■ **BRIEF**
In the records below, find the lines that include "List" and copy each.

━━━━━ DATA SUPPLIED ━━━━━

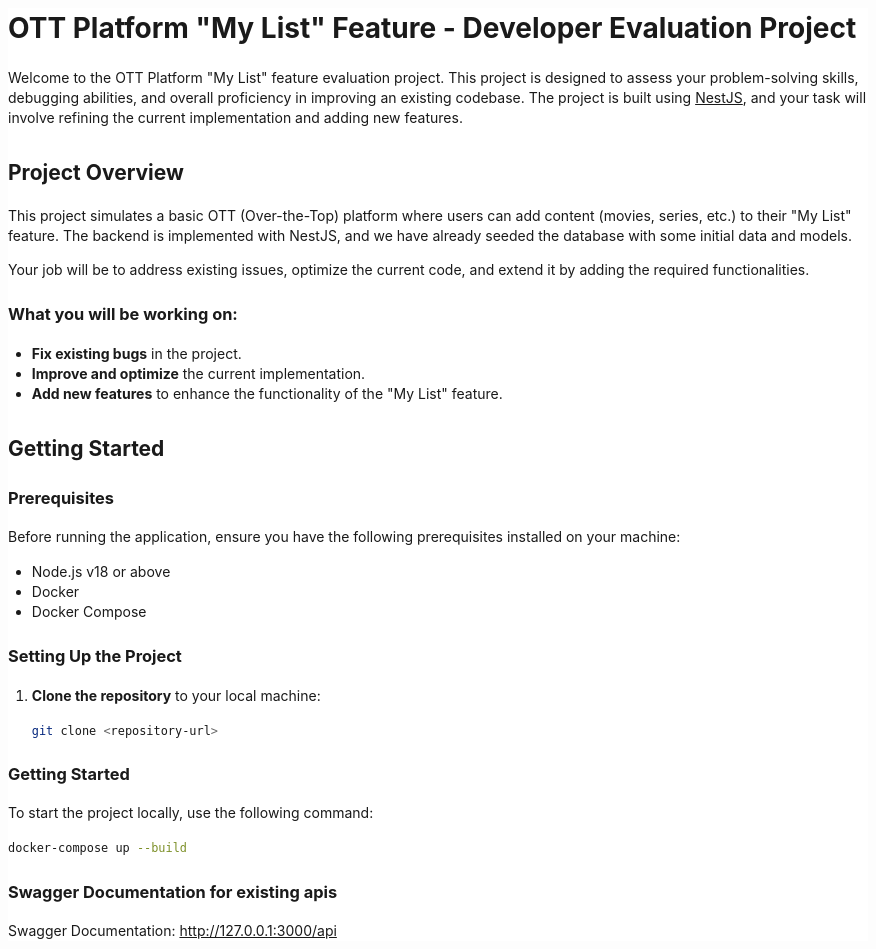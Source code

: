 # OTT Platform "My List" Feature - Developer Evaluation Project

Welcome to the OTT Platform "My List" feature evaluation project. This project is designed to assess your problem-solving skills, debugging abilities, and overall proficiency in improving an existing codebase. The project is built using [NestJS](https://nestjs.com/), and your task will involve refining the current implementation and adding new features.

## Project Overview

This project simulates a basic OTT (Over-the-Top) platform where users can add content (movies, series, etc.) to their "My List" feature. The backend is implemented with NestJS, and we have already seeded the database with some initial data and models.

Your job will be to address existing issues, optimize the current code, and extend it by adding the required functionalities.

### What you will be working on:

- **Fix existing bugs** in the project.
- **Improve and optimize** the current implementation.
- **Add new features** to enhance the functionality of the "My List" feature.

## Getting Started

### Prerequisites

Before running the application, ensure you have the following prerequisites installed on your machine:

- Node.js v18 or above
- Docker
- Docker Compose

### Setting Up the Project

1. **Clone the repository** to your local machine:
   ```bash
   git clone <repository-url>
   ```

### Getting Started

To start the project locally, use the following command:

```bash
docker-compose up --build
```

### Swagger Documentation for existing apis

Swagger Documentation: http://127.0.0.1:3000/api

━━━━━
━━━━━ DATA SUPPLIED ━━━━━

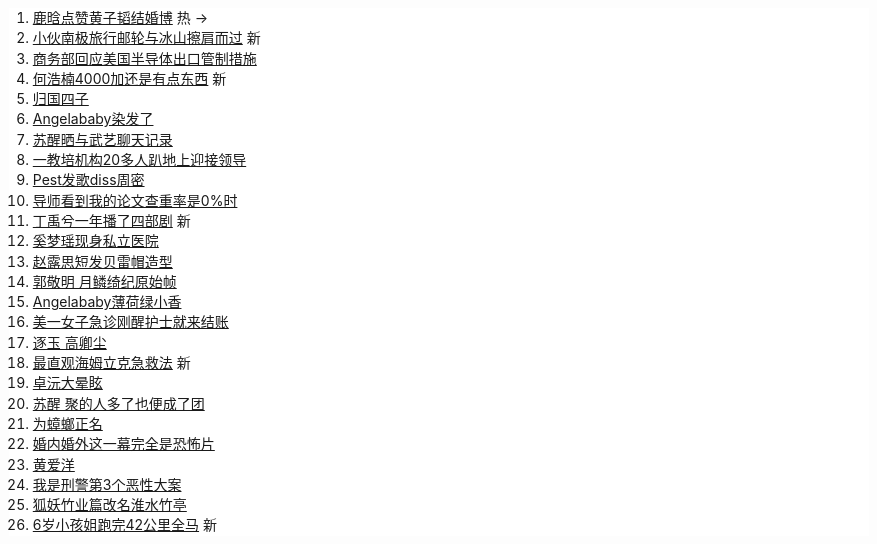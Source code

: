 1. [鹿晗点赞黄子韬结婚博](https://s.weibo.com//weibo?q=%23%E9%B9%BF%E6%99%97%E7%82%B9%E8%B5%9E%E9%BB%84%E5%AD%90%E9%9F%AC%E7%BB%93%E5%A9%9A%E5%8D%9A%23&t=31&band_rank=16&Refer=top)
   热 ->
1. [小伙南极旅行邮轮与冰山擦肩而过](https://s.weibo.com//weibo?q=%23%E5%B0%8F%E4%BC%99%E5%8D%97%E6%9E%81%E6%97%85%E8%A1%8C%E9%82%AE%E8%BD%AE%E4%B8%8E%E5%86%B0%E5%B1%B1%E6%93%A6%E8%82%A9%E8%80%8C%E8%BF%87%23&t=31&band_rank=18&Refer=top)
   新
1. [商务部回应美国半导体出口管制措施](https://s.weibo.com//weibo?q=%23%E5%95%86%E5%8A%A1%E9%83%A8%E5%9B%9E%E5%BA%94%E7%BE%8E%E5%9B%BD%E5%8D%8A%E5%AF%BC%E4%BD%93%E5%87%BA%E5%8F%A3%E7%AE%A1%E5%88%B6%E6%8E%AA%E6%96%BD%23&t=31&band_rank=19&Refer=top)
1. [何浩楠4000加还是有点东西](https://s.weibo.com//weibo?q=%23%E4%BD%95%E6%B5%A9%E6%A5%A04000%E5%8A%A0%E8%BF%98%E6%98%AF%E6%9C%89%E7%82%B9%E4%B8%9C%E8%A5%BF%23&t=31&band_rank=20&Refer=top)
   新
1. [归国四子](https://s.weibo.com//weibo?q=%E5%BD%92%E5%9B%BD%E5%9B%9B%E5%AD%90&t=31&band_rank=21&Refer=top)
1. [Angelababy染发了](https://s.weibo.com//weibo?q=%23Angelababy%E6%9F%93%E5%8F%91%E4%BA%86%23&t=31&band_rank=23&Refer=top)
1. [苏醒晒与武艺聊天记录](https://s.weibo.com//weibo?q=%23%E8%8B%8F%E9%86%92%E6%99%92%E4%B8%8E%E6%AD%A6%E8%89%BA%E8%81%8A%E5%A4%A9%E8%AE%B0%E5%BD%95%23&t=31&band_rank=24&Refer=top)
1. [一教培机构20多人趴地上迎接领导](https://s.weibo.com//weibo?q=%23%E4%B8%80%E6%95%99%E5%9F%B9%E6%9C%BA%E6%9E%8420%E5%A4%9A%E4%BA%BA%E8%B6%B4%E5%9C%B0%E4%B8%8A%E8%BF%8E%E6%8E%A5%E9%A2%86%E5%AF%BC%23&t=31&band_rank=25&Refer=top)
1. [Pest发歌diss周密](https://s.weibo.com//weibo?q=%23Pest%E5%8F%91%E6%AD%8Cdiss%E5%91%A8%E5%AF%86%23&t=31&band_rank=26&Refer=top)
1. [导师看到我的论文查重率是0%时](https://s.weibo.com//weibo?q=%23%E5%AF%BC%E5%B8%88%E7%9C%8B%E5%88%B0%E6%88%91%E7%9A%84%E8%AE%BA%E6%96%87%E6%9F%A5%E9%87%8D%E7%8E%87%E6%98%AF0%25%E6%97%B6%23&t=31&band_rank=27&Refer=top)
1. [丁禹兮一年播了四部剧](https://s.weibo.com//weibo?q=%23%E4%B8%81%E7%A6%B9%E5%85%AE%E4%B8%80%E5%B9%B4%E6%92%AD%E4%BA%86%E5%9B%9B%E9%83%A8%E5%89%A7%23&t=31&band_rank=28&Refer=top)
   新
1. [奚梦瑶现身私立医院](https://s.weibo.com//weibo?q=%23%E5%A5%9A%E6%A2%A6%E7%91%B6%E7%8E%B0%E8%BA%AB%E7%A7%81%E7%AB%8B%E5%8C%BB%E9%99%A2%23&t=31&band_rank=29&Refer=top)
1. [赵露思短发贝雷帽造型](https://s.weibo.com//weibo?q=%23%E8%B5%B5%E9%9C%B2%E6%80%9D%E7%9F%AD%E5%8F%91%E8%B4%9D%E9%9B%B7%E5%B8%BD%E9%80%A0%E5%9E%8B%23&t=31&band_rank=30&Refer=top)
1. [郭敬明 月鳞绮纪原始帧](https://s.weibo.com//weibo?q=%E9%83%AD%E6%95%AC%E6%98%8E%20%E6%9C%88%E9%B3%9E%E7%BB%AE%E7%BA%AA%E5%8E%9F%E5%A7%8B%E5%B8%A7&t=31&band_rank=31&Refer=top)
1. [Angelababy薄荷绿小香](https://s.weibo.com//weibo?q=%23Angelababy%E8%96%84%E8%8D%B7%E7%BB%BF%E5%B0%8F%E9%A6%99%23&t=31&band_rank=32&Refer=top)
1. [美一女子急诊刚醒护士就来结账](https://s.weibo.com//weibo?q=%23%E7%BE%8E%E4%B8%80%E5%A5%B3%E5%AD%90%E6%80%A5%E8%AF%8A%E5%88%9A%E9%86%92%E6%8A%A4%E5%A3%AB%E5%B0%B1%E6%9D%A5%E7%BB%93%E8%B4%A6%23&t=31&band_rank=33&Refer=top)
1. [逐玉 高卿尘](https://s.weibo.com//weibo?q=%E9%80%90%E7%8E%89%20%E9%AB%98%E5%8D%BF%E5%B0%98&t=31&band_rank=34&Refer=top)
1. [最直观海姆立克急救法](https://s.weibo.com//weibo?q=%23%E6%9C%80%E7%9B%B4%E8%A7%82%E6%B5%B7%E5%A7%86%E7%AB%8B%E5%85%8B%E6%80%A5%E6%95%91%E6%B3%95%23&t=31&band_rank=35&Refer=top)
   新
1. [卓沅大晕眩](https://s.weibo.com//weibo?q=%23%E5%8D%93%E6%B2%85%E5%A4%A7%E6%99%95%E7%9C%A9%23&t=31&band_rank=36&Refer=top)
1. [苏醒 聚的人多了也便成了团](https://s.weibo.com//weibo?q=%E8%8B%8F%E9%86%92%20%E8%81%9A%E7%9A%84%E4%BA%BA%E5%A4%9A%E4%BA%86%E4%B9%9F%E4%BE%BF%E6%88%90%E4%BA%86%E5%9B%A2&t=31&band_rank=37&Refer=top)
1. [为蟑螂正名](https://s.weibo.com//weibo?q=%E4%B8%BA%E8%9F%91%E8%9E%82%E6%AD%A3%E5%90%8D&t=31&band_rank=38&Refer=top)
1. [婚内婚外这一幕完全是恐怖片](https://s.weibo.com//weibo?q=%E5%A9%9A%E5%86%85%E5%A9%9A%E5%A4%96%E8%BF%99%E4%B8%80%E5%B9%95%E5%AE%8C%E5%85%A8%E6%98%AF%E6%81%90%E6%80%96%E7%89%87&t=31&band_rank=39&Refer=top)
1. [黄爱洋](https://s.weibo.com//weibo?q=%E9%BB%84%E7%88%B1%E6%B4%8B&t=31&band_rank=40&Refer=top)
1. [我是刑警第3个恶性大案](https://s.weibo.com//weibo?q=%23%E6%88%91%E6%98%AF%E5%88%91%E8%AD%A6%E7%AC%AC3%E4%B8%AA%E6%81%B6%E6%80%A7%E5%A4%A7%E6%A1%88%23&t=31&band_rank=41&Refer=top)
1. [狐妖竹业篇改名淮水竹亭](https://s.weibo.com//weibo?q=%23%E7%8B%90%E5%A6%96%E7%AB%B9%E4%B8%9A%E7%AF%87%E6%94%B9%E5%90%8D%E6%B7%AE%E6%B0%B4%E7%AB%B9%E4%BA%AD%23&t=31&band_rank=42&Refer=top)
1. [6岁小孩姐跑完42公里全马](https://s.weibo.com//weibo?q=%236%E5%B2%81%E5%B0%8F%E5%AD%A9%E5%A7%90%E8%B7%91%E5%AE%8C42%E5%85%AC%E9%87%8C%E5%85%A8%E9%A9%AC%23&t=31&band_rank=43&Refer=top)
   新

━━━━━

■ **TASK RESPONSE**
: # OTT Platform "My List" Feature - Developer Evaluation Project
Welcome to the OTT Platform "My List" feature evaluation project. This project is designed to assess your problem-solving skills, debugging abilities, and overall proficiency in improving an existing codebase. The project is built using [NestJS](https://nestjs.com/), and your task will involve refining the current implementation and adding new features.
This project simulates a basic OTT (Over-the-Top) platform where users can add content (movies, series, etc.) to their "My List" feature. The backend is implemented with NestJS, and we have already seeded the database with some initial data and models.
- **Add new features** to enhance the functionality of the "My List" feature.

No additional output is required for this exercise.